If we relax the two above assumptions, we are able to be much more aggressive in our choice of parameters, with no security impact against adversarial forgeries. There is however considerable impact in the possibility for denial of service/ liveliness. This can however be overcome:
We can select two* pairs (k_a,m_a) and (k_c,m_c) with the first one being aggressively parametrized, and the second one conservatively. Signers operate as normal. Aggregators attempt to create an aggressively parametrized certificate before a conservative one, and verifiers prefer aggressive certificates to normal ones.

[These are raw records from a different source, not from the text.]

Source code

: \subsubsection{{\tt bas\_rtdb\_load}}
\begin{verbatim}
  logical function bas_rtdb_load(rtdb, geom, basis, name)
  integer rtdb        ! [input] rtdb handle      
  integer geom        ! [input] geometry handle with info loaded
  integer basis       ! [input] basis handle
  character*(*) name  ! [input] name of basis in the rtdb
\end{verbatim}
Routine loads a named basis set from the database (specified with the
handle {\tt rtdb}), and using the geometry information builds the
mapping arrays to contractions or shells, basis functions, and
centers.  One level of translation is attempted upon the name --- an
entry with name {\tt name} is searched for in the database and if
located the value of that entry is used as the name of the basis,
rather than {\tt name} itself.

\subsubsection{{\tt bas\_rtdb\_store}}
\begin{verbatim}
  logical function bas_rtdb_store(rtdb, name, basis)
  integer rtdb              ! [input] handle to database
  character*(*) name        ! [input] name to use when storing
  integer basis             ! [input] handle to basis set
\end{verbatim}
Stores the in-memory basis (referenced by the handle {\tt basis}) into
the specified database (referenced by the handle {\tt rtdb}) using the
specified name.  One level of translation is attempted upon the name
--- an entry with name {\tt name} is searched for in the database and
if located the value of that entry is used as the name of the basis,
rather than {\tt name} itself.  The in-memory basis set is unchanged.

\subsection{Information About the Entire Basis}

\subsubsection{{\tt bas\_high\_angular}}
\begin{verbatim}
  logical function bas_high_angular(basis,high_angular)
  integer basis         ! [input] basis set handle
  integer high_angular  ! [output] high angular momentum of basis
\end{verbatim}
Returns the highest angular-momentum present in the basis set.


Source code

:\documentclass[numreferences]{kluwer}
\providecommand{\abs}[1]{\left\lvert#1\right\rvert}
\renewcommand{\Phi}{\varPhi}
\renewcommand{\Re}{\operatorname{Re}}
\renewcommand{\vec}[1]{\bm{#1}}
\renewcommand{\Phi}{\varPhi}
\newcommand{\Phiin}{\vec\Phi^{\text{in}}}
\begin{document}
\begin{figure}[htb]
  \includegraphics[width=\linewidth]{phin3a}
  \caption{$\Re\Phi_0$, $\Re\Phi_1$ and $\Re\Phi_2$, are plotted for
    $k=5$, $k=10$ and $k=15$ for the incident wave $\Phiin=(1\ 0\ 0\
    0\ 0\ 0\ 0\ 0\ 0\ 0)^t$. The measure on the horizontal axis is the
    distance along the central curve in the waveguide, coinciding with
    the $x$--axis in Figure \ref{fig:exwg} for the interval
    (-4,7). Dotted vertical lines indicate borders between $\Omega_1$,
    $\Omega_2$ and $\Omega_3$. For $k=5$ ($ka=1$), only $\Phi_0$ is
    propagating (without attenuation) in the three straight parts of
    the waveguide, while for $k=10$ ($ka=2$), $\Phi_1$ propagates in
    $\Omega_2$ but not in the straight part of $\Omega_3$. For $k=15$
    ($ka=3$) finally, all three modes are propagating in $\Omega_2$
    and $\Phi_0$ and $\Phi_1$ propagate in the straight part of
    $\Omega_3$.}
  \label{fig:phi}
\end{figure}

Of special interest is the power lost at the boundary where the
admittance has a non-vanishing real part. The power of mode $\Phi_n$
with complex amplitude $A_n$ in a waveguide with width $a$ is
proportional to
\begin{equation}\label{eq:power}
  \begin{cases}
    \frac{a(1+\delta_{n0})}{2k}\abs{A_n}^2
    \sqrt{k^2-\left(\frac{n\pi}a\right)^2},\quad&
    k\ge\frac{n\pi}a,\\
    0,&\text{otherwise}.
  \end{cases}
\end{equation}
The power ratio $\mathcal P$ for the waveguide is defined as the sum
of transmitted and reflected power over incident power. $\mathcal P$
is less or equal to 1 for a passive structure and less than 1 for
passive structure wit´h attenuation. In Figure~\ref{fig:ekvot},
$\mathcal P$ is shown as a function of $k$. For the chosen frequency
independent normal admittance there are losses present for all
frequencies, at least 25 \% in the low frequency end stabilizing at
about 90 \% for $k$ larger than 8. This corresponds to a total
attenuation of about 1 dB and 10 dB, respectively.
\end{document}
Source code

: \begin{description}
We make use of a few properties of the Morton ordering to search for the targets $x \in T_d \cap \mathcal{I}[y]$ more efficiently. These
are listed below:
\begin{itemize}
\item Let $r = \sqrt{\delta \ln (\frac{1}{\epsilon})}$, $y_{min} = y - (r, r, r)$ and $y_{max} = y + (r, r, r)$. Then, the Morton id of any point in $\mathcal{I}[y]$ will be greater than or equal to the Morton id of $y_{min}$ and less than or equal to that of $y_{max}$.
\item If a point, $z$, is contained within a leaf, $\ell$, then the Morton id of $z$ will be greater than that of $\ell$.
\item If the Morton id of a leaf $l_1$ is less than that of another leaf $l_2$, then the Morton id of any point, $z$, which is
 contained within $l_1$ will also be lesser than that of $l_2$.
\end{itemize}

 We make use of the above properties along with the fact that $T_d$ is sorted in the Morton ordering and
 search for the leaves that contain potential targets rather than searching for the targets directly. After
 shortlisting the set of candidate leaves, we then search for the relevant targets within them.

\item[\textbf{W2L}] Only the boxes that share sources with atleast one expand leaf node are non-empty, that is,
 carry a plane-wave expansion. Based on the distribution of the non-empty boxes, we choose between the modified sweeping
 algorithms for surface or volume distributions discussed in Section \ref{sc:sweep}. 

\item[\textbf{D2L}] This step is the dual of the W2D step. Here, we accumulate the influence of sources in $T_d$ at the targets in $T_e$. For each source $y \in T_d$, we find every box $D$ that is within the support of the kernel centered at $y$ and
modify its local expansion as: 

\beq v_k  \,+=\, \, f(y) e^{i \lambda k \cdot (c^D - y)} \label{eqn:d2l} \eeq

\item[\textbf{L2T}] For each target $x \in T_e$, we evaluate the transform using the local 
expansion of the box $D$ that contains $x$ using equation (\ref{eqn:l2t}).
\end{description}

This solution realizes the space savings of the aggressive parametrization if the adversary is weaker than allowed, but retains liveliness versus a maximal adversarial stake. Against forgeries, the adversary gains a small benefit, but the overall gain is in the order of 1 bit of security i.e from one chance at 2^{-100} to (less than) two chances at 2^{-100}.
Motivational Example:
One current (k/m) pair is 357 out of 2643. Shorter certificates can be set to 228/1400 (36% smaller) with a fallback to the initial values if we are unable to locate 228 sigs in the first 1400 indices.
Changes in the primitive:
Low to None (assuming k,m not hardcoded or embedded in sigs/certs --also see #9 ).
Changes in node logic:
Yes, limited. Nodes need to be aware of both values and use them in the correct order.
Relevant to BP/Halo:
Yes, the benefits will be similar. Need a “short” version of the circuit to handle short proofs, but no structural changes are needed.
Security impact:
Negligible. We can quantify the advantage of the adversary to less than 2x of the original. We can either accept that, or re-parametrize for 2^{-101} base advantage which will still be bounded by 2^{-101} after doubling.